**Aim of the exercise**
Among the entries below, find each line holding "mathrm" and return it.

[Data items]
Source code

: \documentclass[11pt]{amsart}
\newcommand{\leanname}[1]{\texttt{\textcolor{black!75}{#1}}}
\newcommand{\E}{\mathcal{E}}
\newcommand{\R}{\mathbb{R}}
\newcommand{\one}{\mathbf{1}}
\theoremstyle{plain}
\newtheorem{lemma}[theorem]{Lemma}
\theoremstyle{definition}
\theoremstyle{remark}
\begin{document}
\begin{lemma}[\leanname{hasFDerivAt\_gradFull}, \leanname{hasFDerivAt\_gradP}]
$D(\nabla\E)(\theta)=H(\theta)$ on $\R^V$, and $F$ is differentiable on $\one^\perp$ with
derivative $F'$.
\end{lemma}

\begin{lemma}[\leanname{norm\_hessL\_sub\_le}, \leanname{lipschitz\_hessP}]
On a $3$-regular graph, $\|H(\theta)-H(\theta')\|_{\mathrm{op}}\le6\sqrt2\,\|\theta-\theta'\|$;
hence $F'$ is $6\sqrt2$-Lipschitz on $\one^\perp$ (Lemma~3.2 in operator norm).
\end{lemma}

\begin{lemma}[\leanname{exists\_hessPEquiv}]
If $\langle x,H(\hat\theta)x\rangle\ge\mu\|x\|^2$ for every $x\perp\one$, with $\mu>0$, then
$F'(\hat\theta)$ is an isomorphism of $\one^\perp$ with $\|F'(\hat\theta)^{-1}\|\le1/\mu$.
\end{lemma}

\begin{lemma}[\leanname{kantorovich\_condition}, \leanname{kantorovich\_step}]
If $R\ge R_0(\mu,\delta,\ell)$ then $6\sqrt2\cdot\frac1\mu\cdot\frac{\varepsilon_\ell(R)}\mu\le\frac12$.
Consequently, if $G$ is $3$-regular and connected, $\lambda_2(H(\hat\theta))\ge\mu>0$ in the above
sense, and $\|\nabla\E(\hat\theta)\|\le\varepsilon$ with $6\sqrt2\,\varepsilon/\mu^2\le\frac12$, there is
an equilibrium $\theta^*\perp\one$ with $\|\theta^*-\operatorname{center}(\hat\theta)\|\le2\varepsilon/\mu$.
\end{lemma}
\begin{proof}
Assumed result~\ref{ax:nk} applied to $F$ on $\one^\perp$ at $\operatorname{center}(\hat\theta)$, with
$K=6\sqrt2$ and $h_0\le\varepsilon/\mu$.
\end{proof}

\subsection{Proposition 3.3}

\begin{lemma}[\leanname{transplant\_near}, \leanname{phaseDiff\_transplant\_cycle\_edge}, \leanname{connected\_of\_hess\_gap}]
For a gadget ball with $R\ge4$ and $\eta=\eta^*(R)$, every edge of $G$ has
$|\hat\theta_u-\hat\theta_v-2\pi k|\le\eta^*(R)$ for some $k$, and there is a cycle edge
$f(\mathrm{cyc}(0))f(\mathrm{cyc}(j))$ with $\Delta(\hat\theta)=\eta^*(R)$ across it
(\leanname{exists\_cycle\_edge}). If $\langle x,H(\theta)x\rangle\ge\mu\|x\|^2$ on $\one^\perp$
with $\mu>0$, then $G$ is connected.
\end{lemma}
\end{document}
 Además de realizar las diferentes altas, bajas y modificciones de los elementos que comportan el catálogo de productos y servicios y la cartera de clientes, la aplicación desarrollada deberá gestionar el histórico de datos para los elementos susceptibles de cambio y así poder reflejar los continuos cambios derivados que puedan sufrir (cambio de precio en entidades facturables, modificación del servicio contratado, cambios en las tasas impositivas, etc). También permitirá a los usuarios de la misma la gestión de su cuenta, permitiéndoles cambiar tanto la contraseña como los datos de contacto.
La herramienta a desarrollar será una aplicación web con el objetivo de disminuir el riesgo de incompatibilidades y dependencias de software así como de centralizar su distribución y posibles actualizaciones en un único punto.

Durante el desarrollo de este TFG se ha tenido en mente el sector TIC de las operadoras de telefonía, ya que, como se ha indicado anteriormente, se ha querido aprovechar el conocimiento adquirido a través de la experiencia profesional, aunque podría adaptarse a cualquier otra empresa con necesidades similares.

**Response for this exercise**
On a $3$-regular graph, $\|H(\theta)-H(\theta')\|_{\mathrm{op}}\le6\sqrt2\,\|\theta-\theta'\|$;
$f(\mathrm{cyc}(0))f(\mathrm{cyc}(j))$ with $\Delta(\hat\theta)=\eta^*(R)$ across it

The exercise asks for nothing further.